Eu tinha apenas um objetivo em mente quando entrei no clube de stripers e não era pagar por uma dança no colo. Deixei meus olhos acompanharem o lugar com falso interesse, passando pelas mulheres vestidas com mínimo de roupas que se ocupavam entretendo seus clientes, as únicas que vestiam algo menos revelador eram as garçonetes que exibiam suas curvas vestidas de saias de couro e blusas curtas o comprimento indo apenas a pouco abaixo dos seios. Sem dúvida nenhuma a frase que continha nelas era uma brincadeira irônica, "Você pode olhar, mas não pode tocar." Eu estava surpreso por terem conseguido espaço o suficiente para a pequena brincadeira.
— Vai querer algo, bonito? — A morena perguntou no momento em que parei em frente ao balcão. Forcei um sorriso pretendendo usar seu flerte ao meu favor. Seus olhos brilharam com expectativa reagindo ao meu aparente interesse.
— Eu estou procurando por uma garota. — Murmurei me apoiando ao balcão, assimilando uma vez mais o forte cheiro de bebida. Ela inclinou a cabeça com um sorriso divertido.
— Olhe ao redor. — Falou apontando com o queixo, tomei meu tempo fazendo o que pedia, alguns homens disputavam a atenção de uma dançarina que exibia os seios nus.
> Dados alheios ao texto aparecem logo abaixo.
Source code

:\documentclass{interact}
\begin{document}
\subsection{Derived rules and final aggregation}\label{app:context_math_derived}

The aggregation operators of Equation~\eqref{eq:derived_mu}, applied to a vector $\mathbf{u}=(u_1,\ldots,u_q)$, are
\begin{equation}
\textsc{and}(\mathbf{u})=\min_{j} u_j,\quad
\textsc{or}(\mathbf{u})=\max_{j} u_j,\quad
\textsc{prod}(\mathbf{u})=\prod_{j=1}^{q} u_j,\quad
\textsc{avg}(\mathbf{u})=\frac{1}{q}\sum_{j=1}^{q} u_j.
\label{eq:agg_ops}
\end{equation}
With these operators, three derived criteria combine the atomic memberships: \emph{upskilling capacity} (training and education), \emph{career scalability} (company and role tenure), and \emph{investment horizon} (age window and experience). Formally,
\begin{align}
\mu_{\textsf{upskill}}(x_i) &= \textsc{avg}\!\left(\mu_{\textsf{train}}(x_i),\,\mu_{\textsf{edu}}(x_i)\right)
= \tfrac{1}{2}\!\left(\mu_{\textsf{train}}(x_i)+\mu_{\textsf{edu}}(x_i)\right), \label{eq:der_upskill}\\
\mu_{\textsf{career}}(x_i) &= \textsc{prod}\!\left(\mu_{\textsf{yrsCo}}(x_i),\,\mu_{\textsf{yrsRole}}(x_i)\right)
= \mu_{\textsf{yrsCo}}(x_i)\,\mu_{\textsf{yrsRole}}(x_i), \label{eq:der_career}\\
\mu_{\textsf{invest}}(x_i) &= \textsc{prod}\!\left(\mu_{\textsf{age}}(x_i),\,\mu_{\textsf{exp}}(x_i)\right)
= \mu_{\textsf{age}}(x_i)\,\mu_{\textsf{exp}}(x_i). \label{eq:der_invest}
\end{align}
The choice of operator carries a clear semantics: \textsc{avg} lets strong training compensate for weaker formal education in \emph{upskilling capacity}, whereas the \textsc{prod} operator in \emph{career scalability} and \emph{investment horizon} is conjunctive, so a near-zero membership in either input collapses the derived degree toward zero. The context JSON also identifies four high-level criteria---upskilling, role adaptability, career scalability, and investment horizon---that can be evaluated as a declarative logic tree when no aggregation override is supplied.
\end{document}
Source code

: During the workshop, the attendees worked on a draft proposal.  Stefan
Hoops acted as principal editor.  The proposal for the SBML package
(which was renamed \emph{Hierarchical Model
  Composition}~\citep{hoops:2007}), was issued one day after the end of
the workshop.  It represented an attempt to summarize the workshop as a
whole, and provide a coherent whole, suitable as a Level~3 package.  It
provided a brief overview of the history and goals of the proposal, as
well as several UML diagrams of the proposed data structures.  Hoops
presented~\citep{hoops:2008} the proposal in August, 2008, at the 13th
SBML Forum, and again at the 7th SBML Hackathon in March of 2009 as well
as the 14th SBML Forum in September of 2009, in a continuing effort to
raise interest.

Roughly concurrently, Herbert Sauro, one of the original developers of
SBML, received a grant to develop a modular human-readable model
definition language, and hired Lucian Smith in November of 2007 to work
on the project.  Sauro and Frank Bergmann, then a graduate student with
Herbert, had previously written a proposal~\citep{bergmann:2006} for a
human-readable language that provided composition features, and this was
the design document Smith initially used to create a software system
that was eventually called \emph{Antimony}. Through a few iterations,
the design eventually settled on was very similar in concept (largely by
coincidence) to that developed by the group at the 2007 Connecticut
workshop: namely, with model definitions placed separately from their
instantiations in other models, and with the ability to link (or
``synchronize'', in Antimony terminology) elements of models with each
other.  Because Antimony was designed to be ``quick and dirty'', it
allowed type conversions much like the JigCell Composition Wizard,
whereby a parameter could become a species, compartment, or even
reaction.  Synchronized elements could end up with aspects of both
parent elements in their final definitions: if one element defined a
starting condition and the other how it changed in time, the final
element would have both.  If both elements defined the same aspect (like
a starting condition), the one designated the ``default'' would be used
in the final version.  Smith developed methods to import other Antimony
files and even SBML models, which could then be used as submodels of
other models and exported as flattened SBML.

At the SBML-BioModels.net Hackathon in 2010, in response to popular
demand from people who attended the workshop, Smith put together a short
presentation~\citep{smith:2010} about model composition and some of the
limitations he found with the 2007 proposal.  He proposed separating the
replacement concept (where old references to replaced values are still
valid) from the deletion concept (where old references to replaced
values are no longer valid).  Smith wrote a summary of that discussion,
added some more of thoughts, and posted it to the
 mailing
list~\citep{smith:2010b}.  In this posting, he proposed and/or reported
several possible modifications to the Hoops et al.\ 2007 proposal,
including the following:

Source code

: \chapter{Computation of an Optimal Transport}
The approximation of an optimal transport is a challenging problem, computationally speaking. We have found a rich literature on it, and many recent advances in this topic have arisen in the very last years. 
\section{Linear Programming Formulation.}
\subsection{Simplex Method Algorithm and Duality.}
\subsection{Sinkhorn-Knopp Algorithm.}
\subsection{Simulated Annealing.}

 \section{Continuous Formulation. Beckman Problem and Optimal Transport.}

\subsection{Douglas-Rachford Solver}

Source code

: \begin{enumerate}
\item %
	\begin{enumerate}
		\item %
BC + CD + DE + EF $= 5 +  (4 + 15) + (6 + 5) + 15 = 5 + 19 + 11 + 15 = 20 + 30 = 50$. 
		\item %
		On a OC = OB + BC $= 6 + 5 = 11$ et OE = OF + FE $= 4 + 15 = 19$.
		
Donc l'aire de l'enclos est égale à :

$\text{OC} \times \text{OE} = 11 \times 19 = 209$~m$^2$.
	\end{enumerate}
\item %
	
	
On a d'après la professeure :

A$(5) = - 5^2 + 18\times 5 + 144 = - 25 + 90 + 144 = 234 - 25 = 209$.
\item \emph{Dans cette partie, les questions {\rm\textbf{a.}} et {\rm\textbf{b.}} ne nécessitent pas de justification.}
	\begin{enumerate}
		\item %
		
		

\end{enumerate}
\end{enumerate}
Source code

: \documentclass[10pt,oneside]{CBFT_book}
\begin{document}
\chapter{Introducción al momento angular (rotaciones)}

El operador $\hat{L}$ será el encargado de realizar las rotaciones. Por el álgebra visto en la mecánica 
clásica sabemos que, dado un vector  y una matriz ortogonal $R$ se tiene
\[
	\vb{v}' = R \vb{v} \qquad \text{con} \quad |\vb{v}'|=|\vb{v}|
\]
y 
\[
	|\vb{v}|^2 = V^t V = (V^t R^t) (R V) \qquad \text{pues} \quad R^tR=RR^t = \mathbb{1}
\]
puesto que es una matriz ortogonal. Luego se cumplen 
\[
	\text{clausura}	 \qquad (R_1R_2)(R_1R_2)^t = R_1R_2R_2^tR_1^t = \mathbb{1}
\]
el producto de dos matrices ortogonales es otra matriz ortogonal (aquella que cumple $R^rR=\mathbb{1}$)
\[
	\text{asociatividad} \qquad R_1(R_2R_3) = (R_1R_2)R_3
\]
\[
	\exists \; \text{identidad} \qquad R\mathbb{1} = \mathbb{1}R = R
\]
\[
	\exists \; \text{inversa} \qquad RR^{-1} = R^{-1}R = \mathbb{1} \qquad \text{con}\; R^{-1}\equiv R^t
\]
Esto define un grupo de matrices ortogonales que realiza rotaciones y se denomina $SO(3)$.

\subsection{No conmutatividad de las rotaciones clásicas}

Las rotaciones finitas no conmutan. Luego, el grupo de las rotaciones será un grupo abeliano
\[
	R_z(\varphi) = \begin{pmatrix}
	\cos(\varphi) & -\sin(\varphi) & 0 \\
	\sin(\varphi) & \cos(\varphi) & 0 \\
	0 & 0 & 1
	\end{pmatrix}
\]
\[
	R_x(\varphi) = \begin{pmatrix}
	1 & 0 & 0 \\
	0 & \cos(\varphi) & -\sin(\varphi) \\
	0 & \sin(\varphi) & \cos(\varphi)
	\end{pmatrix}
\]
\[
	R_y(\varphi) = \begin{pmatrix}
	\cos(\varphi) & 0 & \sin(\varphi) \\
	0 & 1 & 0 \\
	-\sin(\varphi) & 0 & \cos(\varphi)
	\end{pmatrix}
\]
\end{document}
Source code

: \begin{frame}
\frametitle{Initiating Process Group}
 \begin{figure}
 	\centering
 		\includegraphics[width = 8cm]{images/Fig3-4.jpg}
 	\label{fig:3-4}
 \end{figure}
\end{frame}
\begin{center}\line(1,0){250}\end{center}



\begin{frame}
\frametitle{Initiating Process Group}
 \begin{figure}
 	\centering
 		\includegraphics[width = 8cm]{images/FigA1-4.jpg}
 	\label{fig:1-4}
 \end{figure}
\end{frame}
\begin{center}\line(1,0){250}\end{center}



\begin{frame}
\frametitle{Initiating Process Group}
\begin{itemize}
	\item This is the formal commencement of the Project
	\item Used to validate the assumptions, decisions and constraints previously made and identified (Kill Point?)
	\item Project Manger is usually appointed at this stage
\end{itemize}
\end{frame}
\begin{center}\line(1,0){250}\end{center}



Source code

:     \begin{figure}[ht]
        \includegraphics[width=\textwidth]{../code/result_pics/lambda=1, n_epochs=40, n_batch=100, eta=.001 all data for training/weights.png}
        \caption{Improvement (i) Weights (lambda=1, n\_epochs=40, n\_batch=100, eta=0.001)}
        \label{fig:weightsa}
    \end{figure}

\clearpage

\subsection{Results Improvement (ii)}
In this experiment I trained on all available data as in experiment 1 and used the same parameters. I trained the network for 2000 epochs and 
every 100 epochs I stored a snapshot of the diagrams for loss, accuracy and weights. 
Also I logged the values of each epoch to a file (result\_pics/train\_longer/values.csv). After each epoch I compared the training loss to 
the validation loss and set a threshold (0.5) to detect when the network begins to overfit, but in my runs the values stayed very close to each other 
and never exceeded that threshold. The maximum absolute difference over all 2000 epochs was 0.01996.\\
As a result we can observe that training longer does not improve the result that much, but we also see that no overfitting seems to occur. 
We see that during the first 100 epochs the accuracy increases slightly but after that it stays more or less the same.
Outras dançavam em poles, uma ou outra passeavam livremente despidas de qualquer constrangimento por estarem praticamente nuas, e garçonetes iam e vinha atendendo aos pedidos dos homens que estavam ansiosos por sua atenção mais do que pelas bebidas, senti uma onda de desgosto passar por mim e deixar um gosto amargo em minha boca, era aqui que ela estava? Foi por isso que ela me abandonou? Eu não queria acreditar que depois de tudo o que passamos, tão pouco eu importava. — O que não falta é garotas. — Continuou alheia aos meus pensamentos sombrios. — Mas eu preciso alertar, essa frase... — Apontou para os seios. — Não é apenas uma piada interna, você realmente pode olhar, mas para tocar a garota tem que estar a fim, temos seguranças para garantir que isso seja seguido. — Seu tom agora era um pouco ameaçador. Mas logo seu rosto exibiu o costumeiro ar de flerte. — Mas eu duvido que com um rosto e corpo como esse você teria problemas de encontrar uma garota disposta. — Piscou deixando-me saber que ela estava incluída.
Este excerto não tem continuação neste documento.